### Task description
Of the lines below, reproduce exactly those from the line containing "# Technologies used" to the end, including both the first and the last.

── Dataset content

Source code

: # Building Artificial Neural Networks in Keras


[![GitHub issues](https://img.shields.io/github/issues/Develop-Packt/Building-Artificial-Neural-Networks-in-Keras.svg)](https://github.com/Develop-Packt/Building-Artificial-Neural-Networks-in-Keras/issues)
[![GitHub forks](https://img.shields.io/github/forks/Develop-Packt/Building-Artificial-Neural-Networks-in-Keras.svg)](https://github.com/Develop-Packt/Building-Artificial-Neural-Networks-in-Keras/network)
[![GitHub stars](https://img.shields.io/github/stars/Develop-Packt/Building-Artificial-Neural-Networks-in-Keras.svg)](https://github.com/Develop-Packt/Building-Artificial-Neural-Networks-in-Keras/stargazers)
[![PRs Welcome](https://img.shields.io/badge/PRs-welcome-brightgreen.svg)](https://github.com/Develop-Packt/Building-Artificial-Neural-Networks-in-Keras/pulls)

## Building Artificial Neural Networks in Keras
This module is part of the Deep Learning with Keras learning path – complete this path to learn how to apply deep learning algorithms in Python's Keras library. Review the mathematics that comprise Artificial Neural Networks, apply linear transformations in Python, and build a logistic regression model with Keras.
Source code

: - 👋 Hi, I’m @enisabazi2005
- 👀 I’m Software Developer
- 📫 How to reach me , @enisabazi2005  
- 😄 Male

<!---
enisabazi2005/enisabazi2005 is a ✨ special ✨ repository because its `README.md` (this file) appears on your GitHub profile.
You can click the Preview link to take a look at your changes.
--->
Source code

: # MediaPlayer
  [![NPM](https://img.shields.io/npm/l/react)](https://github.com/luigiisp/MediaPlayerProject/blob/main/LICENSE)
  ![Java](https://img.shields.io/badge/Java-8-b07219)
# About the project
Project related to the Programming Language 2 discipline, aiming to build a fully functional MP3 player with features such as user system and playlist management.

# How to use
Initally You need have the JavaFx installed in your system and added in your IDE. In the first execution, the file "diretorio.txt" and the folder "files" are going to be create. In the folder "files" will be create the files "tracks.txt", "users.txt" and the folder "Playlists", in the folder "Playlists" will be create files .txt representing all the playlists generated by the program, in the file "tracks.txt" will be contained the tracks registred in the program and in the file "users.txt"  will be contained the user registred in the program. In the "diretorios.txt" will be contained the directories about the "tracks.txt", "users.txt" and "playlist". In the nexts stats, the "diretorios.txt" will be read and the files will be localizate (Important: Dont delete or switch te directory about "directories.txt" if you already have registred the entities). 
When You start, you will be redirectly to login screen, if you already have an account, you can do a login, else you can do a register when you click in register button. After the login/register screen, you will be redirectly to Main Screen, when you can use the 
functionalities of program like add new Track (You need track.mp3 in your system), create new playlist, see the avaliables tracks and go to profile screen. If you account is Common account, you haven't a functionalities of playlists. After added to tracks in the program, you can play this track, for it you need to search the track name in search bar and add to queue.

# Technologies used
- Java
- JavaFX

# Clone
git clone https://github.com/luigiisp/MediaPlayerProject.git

────

### Written response
# Technologies used
- Java
- JavaFX

# Clone
git clone https://github.com/luigiisp/MediaPlayerProject.git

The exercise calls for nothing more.